──────── TASK MATERIAL
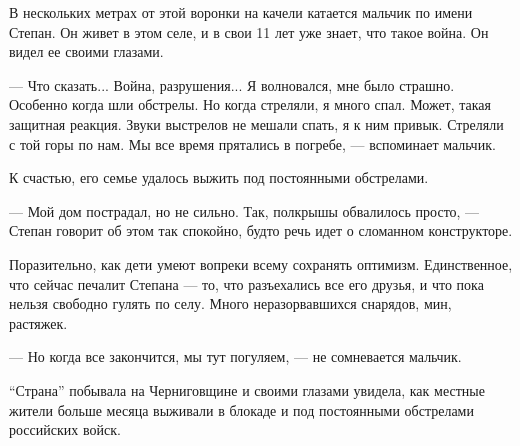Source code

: 
В нескольких метрах от этой воронки на качели катается мальчик по имени Степан.
Он живет в этом селе, и в свои 11 лет уже знает, что такое война. Он видел ее
своими глазами. 

— Что сказать... Война, разрушения... Я волновался, мне было страшно. Особенно
когда шли обстрелы. Но когда стреляли, я много спал. Может, такая защитная
реакция. Звуки выстрелов не мешали спать, я к ним привык. Стреляли с той горы
по нам. Мы все время прятались в погребе, — вспоминает мальчик. 

К счастью, его семье удалось выжить под постоянными обстрелами. 

— Мой дом пострадал, но не сильно. Так, полкрышы обвалилось просто, — Степан
говорит об этом так спокойно, будто речь идет о сломанном конструкторе. 

Поразительно, как дети умеют вопреки всему сохранять оптимизм. Единственное,
что сейчас печалит Степана — то, что разъехались все его друзья, и что пока
нельзя свободно гулять по селу. Много неразорвавшихся снарядов, мин, растяжек. 

— Но когда все закончится, мы тут погуляем, — не сомневается мальчик.

\enquote{Страна} побывала на Черниговщине и своими глазами увидела, как местные жители
больше месяца выживали в блокаде и под постоянными обстрелами российских войск. 

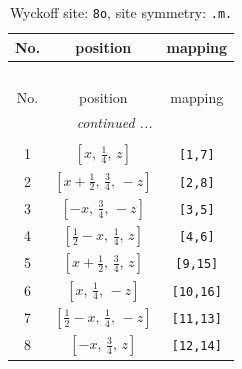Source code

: \documentclass[fleqn,8pt]{jsarticle}
\begin{document}
\begin{longtable}{ccc}
\caption{Wyckoff site: {\tt 8o}, site symmetry: {\tt .m.}}
 \\
 \hline \hline
No. & position & mapping \\ \hline \endfirsthead

\multicolumn{2}{l}{\tablename\ \thetable{}} \\
 \hline \hline
No. & position & mapping \\ \hline \endhead

 \hline \hline
\multicolumn{2}{r}{\footnotesize\it continued ...} \\ \endfoot

 \hline \hline
\multicolumn{2}{r}{} \\ \endlastfoot

1 & $\left[ x,\, \frac{1}{4},\, z \right]$ & {\tt [1,7]} \\ \hline
2 & $\left[ x + \frac{1}{2},\, \frac{3}{4},\, - z \right]$ & {\tt [2,8]} \\ \hline
3 & $\left[ - x,\, \frac{3}{4},\, - z \right]$ & {\tt [3,5]} \\ \hline
4 & $\left[ \frac{1}{2} - x,\, \frac{1}{4},\, z \right]$ & {\tt [4,6]} \\ \hline
5 & $\left[ x + \frac{1}{2},\, \frac{3}{4},\, z \right]$ & {\tt [9,15]} \\ \hline
6 & $\left[ x,\, \frac{1}{4},\, - z \right]$ & {\tt [10,16]} \\ \hline
7 & $\left[ \frac{1}{2} - x,\, \frac{1}{4},\, - z \right]$ & {\tt [11,13]} \\ \hline
8 & $\left[ - x,\, \frac{3}{4},\, z \right]$ & {\tt [12,14]} \\
\end{longtable}
\renewcommand{\arraystretch}{1.2}
\end{document}
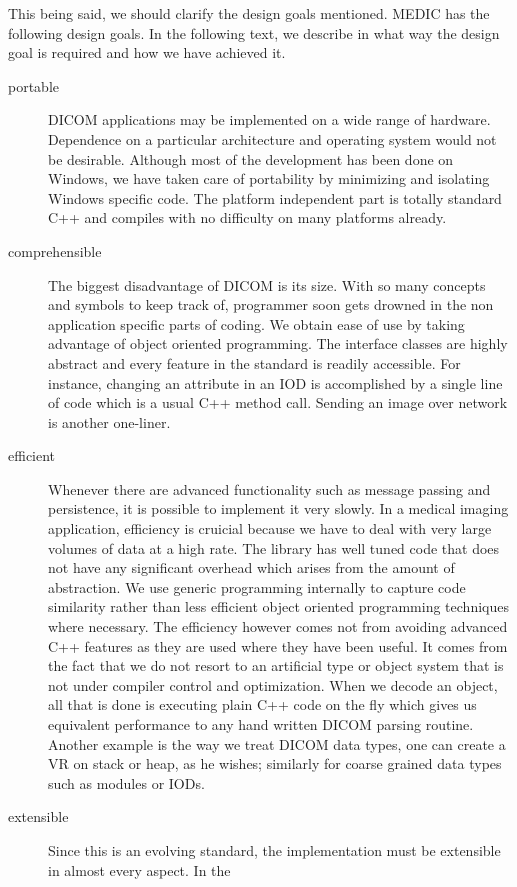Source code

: \documentclass[a4paper,10pt]{article}
\begin{document}
This being said, we should clarify the design goals mentioned. MEDIC
has the following design goals. In the following text, we describe
in what way the design goal is required and how we have achieved it.
\begin{description}
\item[portable] DICOM applications may be implemented on a wide range
of hardware. Dependence on a particular architecture and operating
system would not be desirable. Although most of the development has
been done on Windows, we have taken care of portability by minimizing
and isolating Windows specific code. The platform independent part
is totally standard C++ and compiles with no difficulty on many
platforms already.
\item[comprehensible] The biggest disadvantage of DICOM is its
size. With so many concepts and symbols to keep track of, programmer
soon gets drowned in the non application specific parts of coding.
We obtain ease of use by taking advantage of object oriented
programming. The interface classes are highly abstract and every
feature in the standard is readily accessible. For instance, changing
an attribute in an IOD is accomplished by a single line
of code which is a usual C++ method call. Sending an image over
network is another one-liner.
\item[efficient] Whenever there are advanced functionality such as
 message passing and persistence, it is possible
to implement it very slowly. In a medical imaging application,
efficiency is cruicial because we have to deal with very large
volumes of data at a high rate.
The library has well tuned code that does
not have any significant overhead which arises from the amount of
abstraction. We use generic programming internally to capture
code similarity rather than less efficient object oriented programming
techniques where necessary. The efficiency however comes not
from avoiding advanced C++ features as they are used where they have
been useful. It comes from the fact that we do not resort to an
artificial type or object system that is not under compiler control
and optimization. When we decode an object, all that is done is
executing plain C++ code on the fly which gives us equivalent
performance to any hand written DICOM parsing routine. Another example
is the way we treat DICOM data types, one can create a VR on stack
or heap, as he wishes; similarly for coarse grained data types such
as modules or IODs.
\item[extensible] Since this is an evolving standard, the
  implementation must be extensible in almost every aspect. In the

\end{description}
\end{document}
────────────────
*TASK DIRECTIONS*.
Excluding images, return all of the records above word for word.

*ANSWER SPACE*.
Source code

: 
В нескольких метрах от этой воронки на качели катается мальчик по имени Степан.
Он живет в этом селе, и в свои 11 лет уже знает, что такое война. Он видел ее
своими глазами. 

— Что сказать... Война, разрушения... Я волновался, мне было страшно. Особенно
когда шли обстрелы. Но когда стреляли, я много спал. Может, такая защитная
реакция. Звуки выстрелов не мешали спать, я к ним привык. Стреляли с той горы
по нам. Мы все время прятались в погребе, — вспоминает мальчик. 

К счастью, его семье удалось выжить под постоянными обстрелами. 

— Мой дом пострадал, но не сильно. Так, полкрышы обвалилось просто, — Степан
говорит об этом так спокойно, будто речь идет о сломанном конструкторе. 

Поразительно, как дети умеют вопреки всему сохранять оптимизм. Единственное,
что сейчас печалит Степана — то, что разъехались все его друзья, и что пока
нельзя свободно гулять по селу. Много неразорвавшихся снарядов, мин, растяжек. 

— Но когда все закончится, мы тут погуляем, — не сомневается мальчик.

\enquote{Страна} побывала на Черниговщине и своими глазами увидела, как местные жители
больше месяца выживали в блокаде и под постоянными обстрелами российских войск. 

Source code

: \documentclass[fleqn,8pt]{jsarticle}
\begin{document}
\begin{longtable}{ccc}
\caption{Wyckoff site: {\tt 8o}, site symmetry: {\tt .m.}}
 \\
 \hline \hline
No. & position & mapping \\ \hline \endfirsthead

\multicolumn{2}{l}{\tablename\ \thetable{}} \\
 \hline \hline
No. & position & mapping \\ \hline \endhead

 \hline \hline
\multicolumn{2}{r}{\footnotesize\it continued ...} \\ \endfoot

 \hline \hline
\multicolumn{2}{r}{} \\ \endlastfoot

1 & $\left[ x,\, \frac{1}{4},\, z \right]$ & {\tt [1,7]} \\ \hline
2 & $\left[ x + \frac{1}{2},\, \frac{3}{4},\, - z \right]$ & {\tt [2,8]} \\ \hline
3 & $\left[ - x,\, \frac{3}{4},\, - z \right]$ & {\tt [3,5]} \\ \hline
4 & $\left[ \frac{1}{2} - x,\, \frac{1}{4},\, z \right]$ & {\tt [4,6]} \\ \hline
5 & $\left[ x + \frac{1}{2},\, \frac{3}{4},\, z \right]$ & {\tt [9,15]} \\ \hline
6 & $\left[ x,\, \frac{1}{4},\, - z \right]$ & {\tt [10,16]} \\ \hline
7 & $\left[ \frac{1}{2} - x,\, \frac{1}{4},\, - z \right]$ & {\tt [11,13]} \\ \hline
8 & $\left[ - x,\, \frac{3}{4},\, z \right]$ & {\tt [12,14]} \\
\end{longtable}
\renewcommand{\arraystretch}{1.2}
\end{document}
Source code

: \documentclass[a4paper,10pt]{article}
\begin{document}
This being said, we should clarify the design goals mentioned. MEDIC
has the following design goals. In the following text, we describe
in what way the design goal is required and how we have achieved it.
\begin{description}
\item[portable] DICOM applications may be implemented on a wide range
of hardware. Dependence on a particular architecture and operating
system would not be desirable. Although most of the development has
been done on Windows, we have taken care of portability by minimizing
and isolating Windows specific code. The platform independent part
is totally standard C++ and compiles with no difficulty on many
platforms already.
\item[comprehensible] The biggest disadvantage of DICOM is its
size. With so many concepts and symbols to keep track of, programmer
soon gets drowned in the non application specific parts of coding.
We obtain ease of use by taking advantage of object oriented
programming. The interface classes are highly abstract and every
feature in the standard is readily accessible. For instance, changing
an attribute in an IOD is accomplished by a single line
of code which is a usual C++ method call. Sending an image over
network is another one-liner.
\item[efficient] Whenever there are advanced functionality such as
 message passing and persistence, it is possible
to implement it very slowly. In a medical imaging application,
efficiency is cruicial because we have to deal with very large
volumes of data at a high rate.
The library has well tuned code that does
not have any significant overhead which arises from the amount of
abstraction. We use generic programming internally to capture
code similarity rather than less efficient object oriented programming
techniques where necessary. The efficiency however comes not
from avoiding advanced C++ features as they are used where they have
been useful. It comes from the fact that we do not resort to an
artificial type or object system that is not under compiler control
and optimization. When we decode an object, all that is done is
executing plain C++ code on the fly which gives us equivalent
performance to any hand written DICOM parsing routine. Another example
is the way we treat DICOM data types, one can create a VR on stack
or heap, as he wishes; similarly for coarse grained data types such
as modules or IODs.
\item[extensible] Since this is an evolving standard, the
  implementation must be extensible in almost every aspect. In the

\end{description}
\end{document}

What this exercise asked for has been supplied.